TASK DESCRIPTION
Look in the material below for the line holding "使用 **mvn jfx:native**". Set it down exactly, with each later line up to and including the line holding "除非您已充分阅读、完全理解并接受本协议所有条款，否则，请您不要安装并使用本工具。".

##########

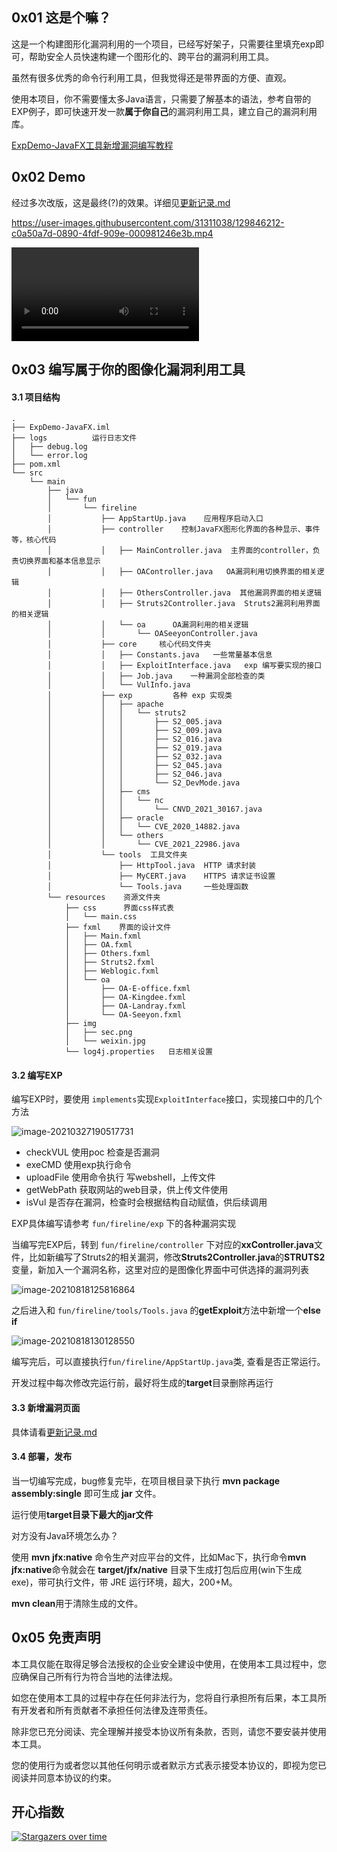 ## 0x01 这是个嘛？

这是一个构建图形化漏洞利用的一个项目，已经写好架子，只需要往里填充exp即可，帮助安全人员快速构建一个图形化的、跨平台的漏洞利用工具。

虽然有很多优秀的命令行利用工具，但我觉得还是带界面的方便、直观。

使用本项目，你不需要懂太多Java语言，只需要了解基本的语法，参考自带的EXP例子，即可快速开发一款**属于你自己**的漏洞利用工具，建立自己的漏洞利用库。

[ExpDemo-JavaFX工具新增漏洞编写教程](https://mp.weixin.qq.com/s/j5BHSbNZ76XbSZp6hFj9fw)

## 0x02 Demo

经过多次改版，这是最终(?)的效果。详细见[更新记录.md](更新记录.md)

https://user-images.githubusercontent.com/31311038/129846212-c0a50a7d-0890-4fdf-909e-000981246e3b.mp4


<video controls="controls" loop="loop" autoplay="autoplay"> 
    <source src="images/神机.mp4" type="video/mp4">
</video>


## 0x03 编写属于你的图像化漏洞利用工具

#### 3.1 项目结构

```apl
.
├── ExpDemo-JavaFX.iml
├── logs          运行日志文件
│   ├── debug.log
│   └── error.log
├── pom.xml
└── src
    └── main
        ├── java
        │   └── fun
        │       └── fireline
        │           ├── AppStartUp.java    应用程序启动入口
        │           ├── controller    控制JavaFX图形化界面的各种显示、事件等，核心代码 
        │           │   ├── MainController.java  主界面的controller，负责切换界面和基本信息显示
        │           │   ├── OAController.java   OA漏洞利用切换界面的相关逻辑
        │           │   ├── OthersController.java  其他漏洞界面的相关逻辑
        │           │   ├── Struts2Controller.java  Struts2漏洞利用界面的相关逻辑
        │           │   └── oa      OA漏洞利用的相关逻辑
        │           │       └── OASeeyonController.java
        │           ├── core     核心代码文件夹
        │           │   ├── Constants.java   一些常量基本信息
        │           │   ├── ExploitInterface.java   exp 编写要实现的接口
        │           │   ├── Job.java    一种漏洞全部检查的类
        │           │   └── VulInfo.java
        │           ├── exp			各种 exp 实现类
        │           │   ├── apache
        │           │   │   └── struts2
        │           │   │       ├── S2_005.java
        │           │   │       ├── S2_009.java
        │           │   │       ├── S2_016.java
        │           │   │       ├── S2_019.java
        │           │   │       ├── S2_032.java
        │           │   │       ├── S2_045.java
        │           │   │       ├── S2_046.java
        │           │   │       └── S2_DevMode.java
        │           │   ├── cms
        │           │   │   └── nc
        │           │   │       └── CNVD_2021_30167.java
        │           │   ├── oracle
        │           │   │   └── CVE_2020_14882.java
        │           │   └── others
        │           │       └── CVE_2021_22986.java
        │           └── tools  工具文件夹
        │               ├── HttpTool.java  HTTP 请求封装
        │               ├── MyCERT.java    HTTPS 请求证书设置
        │               └── Tools.java     一些处理函数
        └── resources    资源文件夹
            ├── css      界面css样式表
            │   └── main.css
            ├── fxml    界面的设计文件
            │   ├── Main.fxml
            │   ├── OA.fxml
            │   ├── Others.fxml
            │   ├── Struts2.fxml
            │   ├── Weblogic.fxml
            │   └── oa
            │       ├── OA-E-office.fxml
            │       ├── OA-Kingdee.fxml
            │       ├── OA-Landray.fxml
            │       └── OA-Seeyon.fxml
            ├── img
            │   ├── sec.png
            │   └── weixin.jpg
            └── log4j.properties   日志相关设置
```

#### 3.2 编写EXP

编写EXP时，要使用 `implements`实现`ExploitInterface`接口，实现接口中的几个方法

![image-20210327190517731](https://cdn.jsdelivr.net/gh/yhy0/PicGoImg@master/JavaFX/20210818133114.png)

-   checkVUL		使用poc 检查是否漏洞
-   exeCMD          使用exp执行命令
-   uploadFile        使用命令执行 写webshell，上传文件
-   getWebPath     获取网站的web目录，供上传文件使用
-   isVul                是否存在漏洞，检查时会根据结构自动赋值，供后续调用

EXP具体编写请参考 `fun/fireline/exp` 下的各种漏洞实现

当编写完EXP后，转到 `fun/fireline/controller` 下对应的**xxController.java**文件，比如新编写了Struts2的相关漏洞，修改**Struts2Controller.java**的**STRUTS2**变量，新加入一个漏洞名称，这里对应的是图像化界面中可供选择的漏洞列表

![image-20210818125816864](https://cdn.jsdelivr.net/gh/yhy0/PicGoImg@master/JavaFX/20210818133131.png)

之后进入和 `fun/fireline/tools/Tools.java` 的**getExploit**方法中新增一个**else if**

![image-20210818130128550](https://cdn.jsdelivr.net/gh/yhy0/PicGoImg@master/JavaFX/20210818133137.png)

编写完后，可以直接执行`fun/fireline/AppStartUp.java`类, 查看是否正常运行。

开发过程中每次修改完运行前，最好将生成的**target**目录删除再运行

#### 3.3 新增漏洞页面

具体请看[更新记录.md](更新记录.md)

#### 3.4 部署，发布

当一切编写完成，bug修复完毕，在项目根目录下执行 **mvn package assembly:single** 即可生成 **jar** 文件。

运行使用**target目录下最大的jar文件** 

对方没有Java环境怎么办？

使用 **mvn jfx:native** 命令生产对应平台的文件，比如Mac下，执行命令**mvn jfx:native**命令就会在 **target/jfx/native** 目录下生成打包后应用(win下生成exe)，带可执行文件，带 JRE 运行环境，超大，200+M。

 **mvn clean**用于清除生成的文件。

## 0x05 免责声明

本工具仅能在取得足够合法授权的企业安全建设中使用，在使用本工具过程中，您应确保自己所有行为符合当地的法律法规。

如您在使用本工具的过程中存在任何非法行为，您将自行承担所有后果，本工具所有开发者和所有贡献者不承担任何法律及连带责任。

除非您已充分阅读、完全理解并接受本协议所有条款，否则，请您不要安装并使用本工具。

您的使用行为或者您以其他任何明示或者默示方式表示接受本协议的，即视为您已阅读并同意本协议的约束。

## 开心指数

[![Stargazers over time](https://starchart.cc/yhy0/ExpDemo-JavaFX.svg)](https://starchart.cc/yhy0/ExpDemo-JavaFX)
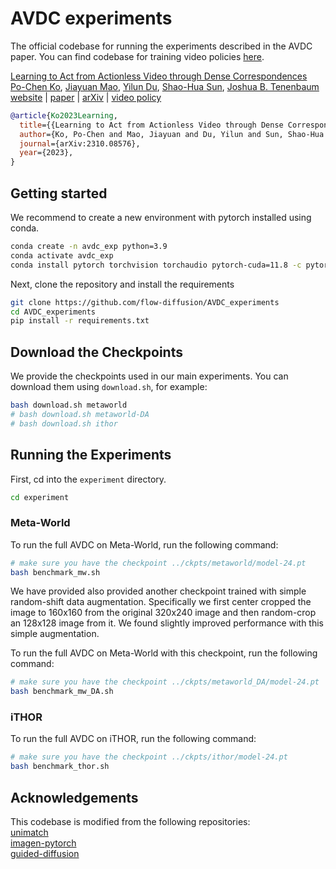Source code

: # AVDC experiments

The official codebase for running the experiments described in the AVDC paper. You can find codebase for training video policies [here](https://github.com/flow-diffusion/AVDC).

[Learning to Act from Actionless Video through Dense Correspondences](https://flow-diffusion.github.io/AVDC.pdf)  
[Po-Chen Ko](https://pochen-ko.github.io/),
[Jiayuan Mao](https://jiayuanm.com/),
[Yilun Du](https://yilundu.github.io/),
[Shao-Hua Sun](https://shaohua0116.github.io/),
[Joshua B. Tenenbaum](https://cocosci.mit.edu/josh)  
[website](https://flow-diffusion.github.io/) | [paper](https://flow-diffusion.github.io/AVDC.pdf) | [arXiv](https://arxiv.org/abs/2310.08576) | [video policy](https://github.com/flow-diffusion/AVDC)

```bib
@article{Ko2023Learning,
  title={{Learning to Act from Actionless Video through Dense Correspondences}},
  author={Ko, Po-Chen and Mao, Jiayuan and Du, Yilun and Sun, Shao-Hua and Tenenbaum, Joshua B},
  journal={arXiv:2310.08576},
  year={2023},
}
```

## Getting started

We recommend to create a new environment with pytorch installed using conda. 

```bash  
conda create -n avdc_exp python=3.9
conda activate avdc_exp
conda install pytorch torchvision torchaudio pytorch-cuda=11.8 -c pytorch -c nvidia
```  

Next, clone the repository and install the requirements  

```bash
git clone https://github.com/flow-diffusion/AVDC_experiments
cd AVDC_experiments
pip install -r requirements.txt
```

## Download the Checkpoints

We provide the checkpoints used in our main experiments. You can download them using `download.sh`, for example:

```bash
bash download.sh metaworld
# bash download.sh metaworld-DA
# bash download.sh ithor 
```

## Running the Experiments

First, cd into the `experiment` directory. 

```bash
cd experiment
```

### Meta-World

To run the full AVDC on Meta-World, run the following command:

```bash
# make sure you have the checkpoint ../ckpts/metaworld/model-24.pt
bash benchmark_mw.sh
```

We have provided also provided another checkpoint trained with simple random-shift data augmentation. Specifically we first center cropped the image to 160x160 from the original 320x240 image and then random-crop an 128x128 image from it. We found slightly improved performance with this simple augmentation. 

To run the full AVDC on Meta-World with this checkpoint, run the following command:

```bash
# make sure you have the checkpoint ../ckpts/metaworld_DA/model-24.pt
bash benchmark_mw_DA.sh
```

### iTHOR

To run the full AVDC on iTHOR, run the following command:

```bash
# make sure you have the checkpoint ../ckpts/ithor/model-24.pt
bash benchmark_thor.sh
```

## Acknowledgements

This codebase is modified from the following repositories:  
[unimatch](https://github.com/autonomousvision/unimatch)  
[imagen-pytorch](https://github.com/lucidrains/imagen-pytorch)  
[guided-diffusion](https://github.com/openai/guided-diffusion)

##########

SOLUTION BELOW
使用 **mvn jfx:native** 命令生产对应平台的文件，比如Mac下，执行命令**mvn jfx:native**命令就会在 **target/jfx/native** 目录下生成打包后应用(win下生成exe)，带可执行文件，带 JRE 运行环境，超大，200+M。

 **mvn clean**用于清除生成的文件。

## 0x05 免责声明

本工具仅能在取得足够合法授权的企业安全建设中使用，在使用本工具过程中，您应确保自己所有行为符合当地的法律法规。

如您在使用本工具的过程中存在任何非法行为，您将自行承担所有后果，本工具所有开发者和所有贡献者不承担任何法律及连带责任。

除非您已充分阅读、完全理解并接受本协议所有条款，否则，请您不要安装并使用本工具。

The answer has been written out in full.